While there was woeful under performances from some of the elite the plain fact is that clubs who on the face of it better equipped than Leicester to take advantage of the situation failed to do so. An opportunity was lost by half a dozen teams they didn't have terrible seasons but put alongside Leicester's rise there really is a sense of an opportunity spurned. In particular Arsenal performed in line with expectations but in a year where the recently dominant Manchester clubs and Chelsea hit the self destruct button, Arsenal should have been the next taxi off the rank but their engine stalled. 


Maybe Economic Determinism in football is dead

This year all of the major European leagues have been contested by the top 2 or 3 wealthiest clubs within the league and in many instances won by either the richest or the second richest. The Champions League semi finals were contested by 3 out of the top 6 richest clubs in Europe, so no Leicester City are the outlier the wonderful exception to the rule.

Is the Premier League Different? 


The nature of the Premier League TV deal makes the league a little different in a number of respects.


1. A relative even distribution of TV money 
There is a disparity between the wealthiest English clubs and the rest but it is far less pronounced than other European Leagues.

The wealth in European Leagues is far more heavily concentrated.

In Spain Barcelona and Real Madrid are 3 times richer than Athletico Madrid and at least 4 times wealthier than the fourth wealthiest and anything up to 20 times wealthier than the smallest. To put this into context this would like giving a League One team entry to the Premier League.

In Germany Bayern are fifty percent richer than Dortmund who in turn are 30% richer than Schalke and no other club even has 25% of Bayern's income


France PSG are 4 times richer than any other team in the division they are so wealthy that I think their revenue is greater than the poorest 10 Ligue 1 teams combined.. 


2. It is the biggest deal in Europe

To put the Premier League TV revenue into context according to Deloittes West Bromwich Albion are  the least wealthiest club in the Premier League that appears in their "Football Rich List" and they are richer than all but

  • 4 Italian Teams
  • 3 German Teams
  • 3 Spanish Teams
  • 1 Turkish Team
  • 1 French Team
So while WBA are relative paupers they are wealthier than most teams on the continent and therefore even they are able to attract better players than similar sized clubs in other leagues.

3. The big beasts aren't that big
Question: Why are Alexis Sánchez and  Mesut Özil Arsenal players?
Answer:  Because Barcelona and Real Madrid didn't want them.

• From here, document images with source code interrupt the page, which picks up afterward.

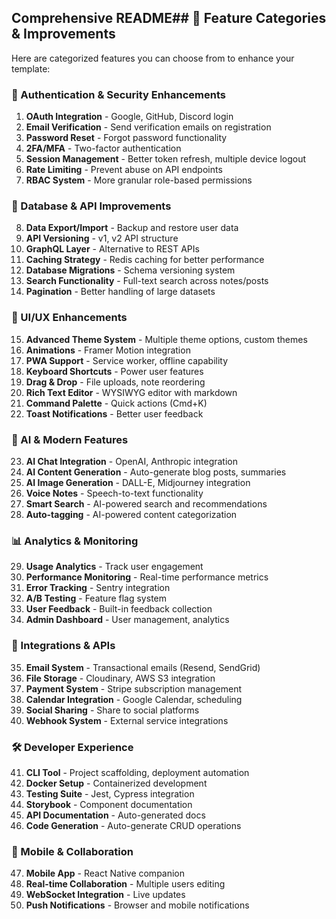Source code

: ## Comprehensive README## 🔧 Feature Categories & Improvements

Here are categorized features you can choose from to enhance your template:

### 🔐 Authentication & Security Enhancements
1. **OAuth Integration** - Google, GitHub, Discord login
2. **Email Verification** - Send verification emails on registration
3. **Password Reset** - Forgot password functionality
4. **2FA/MFA** - Two-factor authentication
5. **Session Management** - Better token refresh, multiple device logout
6. **Rate Limiting** - Prevent abuse on API endpoints
7. **RBAC System** - More granular role-based permissions

### 💾 Database & API Improvements
8. **Data Export/Import** - Backup and restore user data
9. **API Versioning** - v1, v2 API structure
10. **GraphQL Layer** - Alternative to REST APIs
11. **Caching Strategy** - Redis caching for better performance
12. **Database Migrations** - Schema versioning system
13. **Search Functionality** - Full-text search across notes/posts
14. **Pagination** - Better handling of large datasets

### 🎨 UI/UX Enhancements
15. **Advanced Theme System** - Multiple theme options, custom themes
16. **Animations** - Framer Motion integration
17. **PWA Support** - Service worker, offline capability
18. **Keyboard Shortcuts** - Power user features
19. **Drag & Drop** - File uploads, note reordering
20. **Rich Text Editor** - WYSIWYG editor with markdown
21. **Command Palette** - Quick actions (Cmd+K)
22. **Toast Notifications** - Better user feedback

### 🤖 AI & Modern Features
23. **AI Chat Integration** - OpenAI, Anthropic integration
24. **AI Content Generation** - Auto-generate blog posts, summaries
25. **AI Image Generation** - DALL-E, Midjourney integration
26. **Voice Notes** - Speech-to-text functionality
27. **Smart Search** - AI-powered search and recommendations
28. **Auto-tagging** - AI-powered content categorization

### 📊 Analytics & Monitoring
29. **Usage Analytics** - Track user engagement
30. **Performance Monitoring** - Real-time performance metrics
31. **Error Tracking** - Sentry integration
32. **A/B Testing** - Feature flag system
33. **User Feedback** - Built-in feedback collection
34. **Admin Dashboard** - User management, analytics

### 🔗 Integrations & APIs
35. **Email System** - Transactional emails (Resend, SendGrid)
36. **File Storage** - Cloudinary, AWS S3 integration
37. **Payment System** - Stripe subscription management
38. **Calendar Integration** - Google Calendar, scheduling
39. **Social Sharing** - Share to social platforms
40. **Webhook System** - External service integrations

### 🛠️ Developer Experience
41. **CLI Tool** - Project scaffolding, deployment automation
42. **Docker Setup** - Containerized development
43. **Testing Suite** - Jest, Cypress integration
44. **Storybook** - Component documentation
45. **API Documentation** - Auto-generated docs
46. **Code Generation** - Auto-generate CRUD operations

### 📱 Mobile & Collaboration
47. **Mobile App** - React Native companion
48. **Real-time Collaboration** - Multiple users editing
49. **WebSocket Integration** - Live updates
50. **Push Notifications** - Browser and mobile notifications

For all their wealth the top Premier League clubs have 4 other beasts to compete with when it comes to the top talent and certainly when that talent is at it's peak they tend to lose out to the Spanish giants and in some cases to PSG and Bayern Munich who are often be the first choice for the elite players in Ligue 1 or Bundesliga. As such they cannot sign and retain the players that would truly elevate above the rank and file of the Premier League.

Conclusion 

Leicester City are the glorious exception to the rule but it doesn't disprove the rule. It remains unlikely that a less wealthy club will disrupt the European football elite. If it was going to happen anywhere it would be in England because as we have seen the League is the most competitive in the world and there are factors which make the lesser lights in England a little bit tougher than their counter parts elsewhere in Europe

As for next season will the old order reestablish itself? Probably although Leicester City's place in the hierarchy is about to be transformed by a huge influx of money from the Champions League, regression to mean maybe but the mean has moved and it probably doesn't include relegation.